Because many of these programs are new, administrators have sought incentives to attract students. Columbia-Bassett students receive $30,000 per year in scholarship support from a private grant. Permian Basin students get between $10,000 and $15,000 annually. At Indiana, scholarships are available for students in the Rural Medical Education Program, as well as for those pursuing primary care. The community in Salina also is pouring money into scholarships for medical students, Chumley said.
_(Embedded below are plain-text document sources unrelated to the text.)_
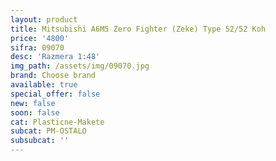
 ```yaml
---
layout: product
title: Mitsubishi A6M5 Zero Fighter (Zeke) Type 52/52 Koh
price: '4800'
sifra: 09070
desc: 'Razmera 1:48'
img_path: /assets/img/09070.jpg
brand: Choose brand
available: true
special_offer: false
new: false
soon: false
cat: Plasticne-Makete
subcat: PM-OSTALO
subsubcat: ''
---
```


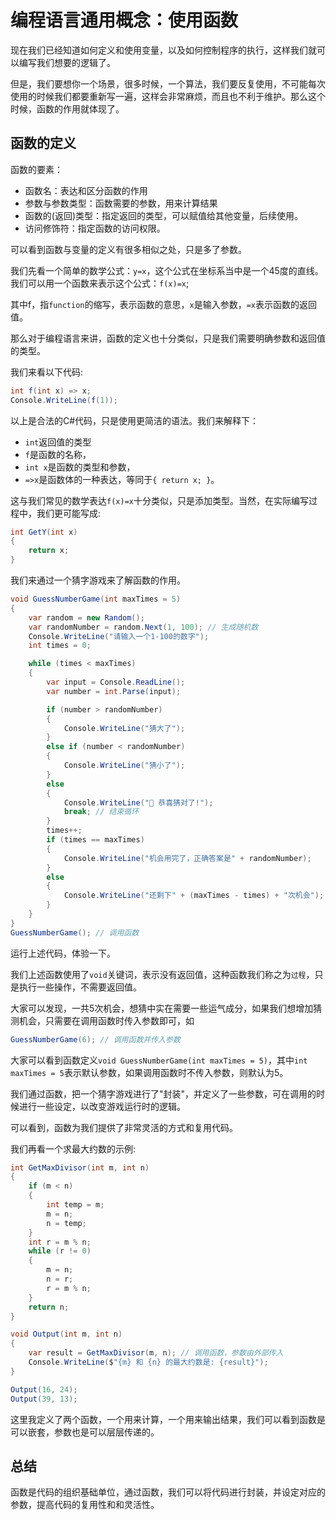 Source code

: # 编程语言通用概念：使用函数

现在我们已经知道如何定义和使用变量，以及如何控制程序的执行，这样我们就可以编写我们想要的逻辑了。

但是，我们要想你一个场景，很多时候，一个算法，我们要反复使用，不可能每次使用的时候我们都要重新写一遍，这样会非常麻烦，而且也不利于维护。那么这个时候，函数的作用就体现了。

## 函数的定义

函数的要素：

- 函数名：表达和区分函数的作用
- 参数与参数类型：函数需要的参数，用来计算结果
- 函数的(返回)类型：指定返回的类型，可以赋值给其他变量，后续使用。
- 访问修饰符：指定函数的访问权限。

可以看到函数与变量的定义有很多相似之处，只是多了参数。

我们先看一个简单的数学公式：`y=x`，这个公式在坐标系当中是一个45度的直线。我们可以用一个函数来表示这个公式：`f(x)=x`;

其中f，指`function`的缩写，表示函数的意思，`x`是输入参数，`=x`表示函数的返回值。

那么对于编程语言来讲，函数的定义也十分类似，只是我们需要明确参数和返回值的类型。

我们来看以下代码:

```csharp
int f(int x) => x;
Console.WriteLine(f(1));
```

以上是合法的C#代码，只是使用更简洁的语法。我们来解释下：

- `int`返回值的类型
- `f`是函数的名称，
- `int x`是函数的类型和参数，
- `=>x`是函数体的一种表达，等同于`{ return x; }`。

这与我们常见的数学表达`f(x)=x`十分类似，只是添加类型。当然，在实际编写过程中，我们更可能写成:

```csharp
int GetY(int x)
{
    return x;
}
```

我们来通过一个猜字游戏来了解函数的作用。

```csharp
void GuessNumberGame(int maxTimes = 5)
{
    var random = new Random();
    var randomNumber = random.Next(1, 100); // 生成随机数
    Console.WriteLine("请输入一个1-100的数字");
    int times = 0;

    while (times < maxTimes)
    {
        var input = Console.ReadLine();
        var number = int.Parse(input);

        if (number > randomNumber)
        {
            Console.WriteLine("猜大了");
        }
        else if (number < randomNumber)
        {
            Console.WriteLine("猜小了");
        }
        else
        {
            Console.WriteLine("🎉 恭喜猜对了!");
            break; // 结束循环
        }
        times++;
        if (times == maxTimes)
        {
            Console.WriteLine("机会用完了，正确答案是" + randomNumber);
        }
        else
        {
            Console.WriteLine("还剩下" + (maxTimes - times) + "次机会");
        }
    }
}
GuessNumberGame(); // 调用函数
```

运行上述代码，体验一下。

我们上述函数使用了`void`关键词，表示没有返回值，这种函数我们称之为`过程`，只是执行一些操作，不需要返回值。

大家可以发现，一共5次机会，想猜中实在需要一些运气成分，如果我们想增加猜测机会，只需要在调用函数时传入参数即可，如

```csharp
GuessNumberGame(6); // 调用函数并传入参数
```

大家可以看到函数定义`void GuessNumberGame(int maxTimes = 5)`，其中`int maxTimes = 5`表示默认参数，如果调用函数时不传入参数，则默认为5。

我们通过函数，把一个猜字游戏进行了"封装"，并定义了一些参数，可在调用的时候进行一些设定，以改变游戏运行时的逻辑。

可以看到，函数为我们提供了非常灵活的方式和复用代码。

我们再看一个求最大约数的示例:

```csharp
int GetMaxDivisor(int m, int n)
{
    if (m < n)
    {
        int temp = m;
        m = n;
        n = temp;
    }
    int r = m % n;
    while (r != 0)
    {
        m = n;
        n = r;
        r = m % n;
    }
    return n;
}

void Output(int m, int n)
{
    var result = GetMaxDivisor(m, n); // 调用函数，参数由外部传入
    Console.WriteLine($"{m} 和 {n} 的最大约数是: {result}");
}

Output(16, 24);
Output(39, 13);
```

这里我定义了两个函数，一个用来计算，一个用来输出结果，我们可以看到函数是可以嵌套，参数也是可以层层传递的。

## 总结

函数是代码的组织基础单位，通过函数，我们可以将代码进行封装，并设定对应的参数，提高代码的复用性和和灵活性。
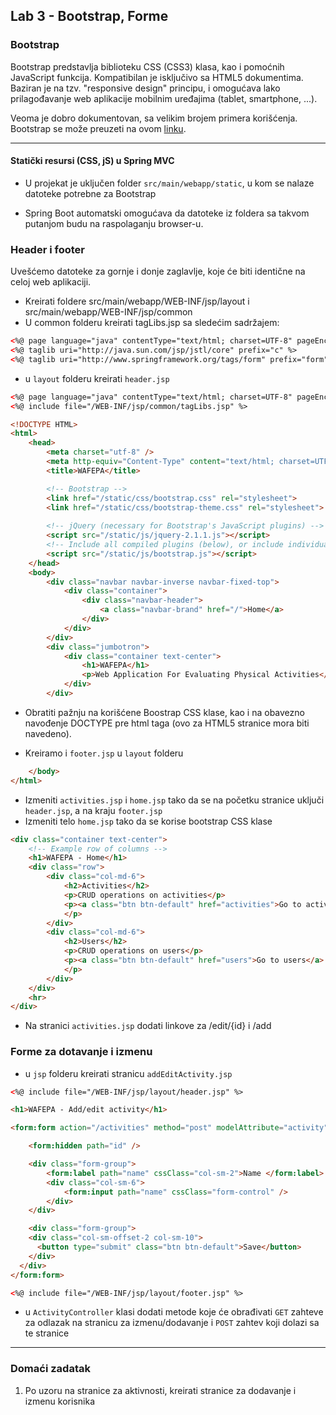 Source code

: ## Lab 3 - Bootstrap, Forme


### Bootstrap

Bootstrap predstavlja biblioteku CSS (CSS3) klasa, kao i pomoćnih JavaScript funkcija.
Kompatibilan je isključivo sa HTML5 dokumentima. Baziran je na tzv. "responsive design" principu,
i omogućava lako prilagođavanje web aplikacije mobilnim uređajima (tablet, smartphone, ...).

Veoma je dobro dokumentovan, sa velikim brojem primera korišćenja. Bootstrap se može preuzeti na ovom [linku](http://getbootstrap.com/).

----

#### Statički resursi (CSS, jS) u Spring MVC

* U projekat je uključen folder `src/main/webapp/static`, u kom se nalaze datoteke potrebne za Bootstrap

* Spring Boot automatski omogućava da datoteke iz foldera sa takvom putanjom budu na raspolaganju browser-u. 

### Header i footer

Uvešćemo datoteke za gornje i donje zaglavlje, koje će biti identične na celoj web aplikaciji. 

* Kreirati foldere src/main/webapp/WEB-INF/jsp/layout i src/main/webapp/WEB-INF/jsp/common
* U common folderu kreirati tagLibs.jsp sa sledećim sadržajem:
 
```html
<%@ page language="java" contentType="text/html; charset=UTF-8" pageEncoding="UTF-8"%>
<%@ taglib uri="http://java.sun.com/jsp/jstl/core" prefix="c" %>
<%@ taglib uri="http://www.springframework.org/tags/form" prefix="form" %>

```

* u `layout` folderu kreirati `header.jsp`


```html
<%@ page language="java" contentType="text/html; charset=UTF-8" pageEncoding="UTF-8"%>
<%@ include file="/WEB-INF/jsp/common/tagLibs.jsp" %>

<!DOCTYPE HTML>
<html>
    <head>
        <meta charset="utf-8" />
        <meta http-equiv="Content-Type" content="text/html; charset=UTF-8" />
        <title>WAFEPA</title>

        <!-- Bootstrap -->
        <link href="/static/css/bootstrap.css" rel="stylesheet">
        <link href="/static/css/bootstrap-theme.css" rel="stylesheet">
		
		<!-- jQuery (necessary for Bootstrap's JavaScript plugins) -->
        <script src="/static/js/jquery-2.1.1.js"></script>
        <!-- Include all compiled plugins (below), or include individual files as needed -->
        <script src="/static/js/bootstrap.js"></script>
    </head>
    <body>
        <div class="navbar navbar-inverse navbar-fixed-top">
            <div class="container">
                <div class="navbar-header">
                    <a class="navbar-brand" href="/">Home</a>
                </div>
            </div>
        </div>
        <div class="jumbotron">
            <div class="container text-center">
                <h1>WAFEPA</h1>
                <p>Web Application For Evaluating Physical Activities</p>
            </div>
        </div>

```
* Obratiti pažnju na korišćene Boostrap CSS klase, kao i na obavezno navođenje DOCTYPE pre html taga (ovo za HTML5 stranice mora biti navedeno).

* Kreiramo i `footer.jsp` u `layout` folderu

```html
    </body>
</html>

```




* Izmeniti `activities.jsp` i `home.jsp` tako da se na početku stranice uključi `header.jsp`, a na kraju `footer.jsp`
* Izmeniti telo `home.jsp` tako da se korise bootstrap CSS klase 

```html
<div class="container text-center">
	<!-- Example row of columns -->
	<h1>WAFEPA - Home</h1>
	<div class="row">
		<div class="col-md-6">
			<h2>Activities</h2>
			<p>CRUD operations on activities</p>
			<p><a class="btn btn-default" href="activities">Go to activities</a>
			</p>
		</div>
		<div class="col-md-6">
			<h2>Users</h2>
			<p>CRUD operations on users</p>
			<p><a class="btn btn-default" href="users">Go to users</a>
			</p>
		</div>
	</div>
	<hr>
</div>

```

* Na stranici `activities.jsp` dodati linkove za /edit/{id} i /add

### Forme za dotavanje i izmenu

* u `jsp` folderu kreirati stranicu `addEditActivity.jsp`

```html
<%@ include file="/WEB-INF/jsp/layout/header.jsp" %>

<h1>WAFEPA - Add/edit activity</h1>

<form:form action="/activities" method="post" modelAttribute="activity" class="form-horizontal">

    <form:hidden path="id" />

    <div class="form-group">
        <form:label path="name" cssClass="col-sm-2">Name </form:label>
        <div class="col-sm-6">
            <form:input path="name" cssClass="form-control" />
        </div>
    </div>      

    <div class="form-group">
    <div class="col-sm-offset-2 col-sm-10">
      <button type="submit" class="btn btn-default">Save</button>
    </div>
  </div>
</form:form>

<%@ include file="/WEB-INF/jsp/layout/footer.jsp" %>

```

* u `ActivityController` klasi dodati metode koje će obrađivati `GET` zahteve za odlazak na stranicu za izmenu/dodavanje i `POST` zahtev koji dolazi sa te stranice


----

### Domaći zadatak


1. Po uzoru na stranice za aktivnosti, kreirati stranice za dodavanje i izmenu korisnika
There are challenges for these small-town and rural campuses, but small class size doesn’t appear to be one of them. “Because there’s not the volume of students here, the experiences I’ve had have been extraordinary,” said Katherine Schwartz, a fourth-year student in the Columbia-Bassett program and part of the first group to go to Cooperstown. “In my surgical rotation, I had worked with the same surgeon and resident team for three inguinal hernia repairs in a row. The first time, the attending was quizzing us. And then for the second two, the attending just stood back and let the resident do the surgery. That was a phenomenal, powerful educational experience.”
In Kansas, Stites sees these campuses as providing a model of distributed education. “We’re taking advantage of modern technology to meet health care needs in an underserved area.”
The days when everything in medical education is centralized at one main campus may well be a thing of the past.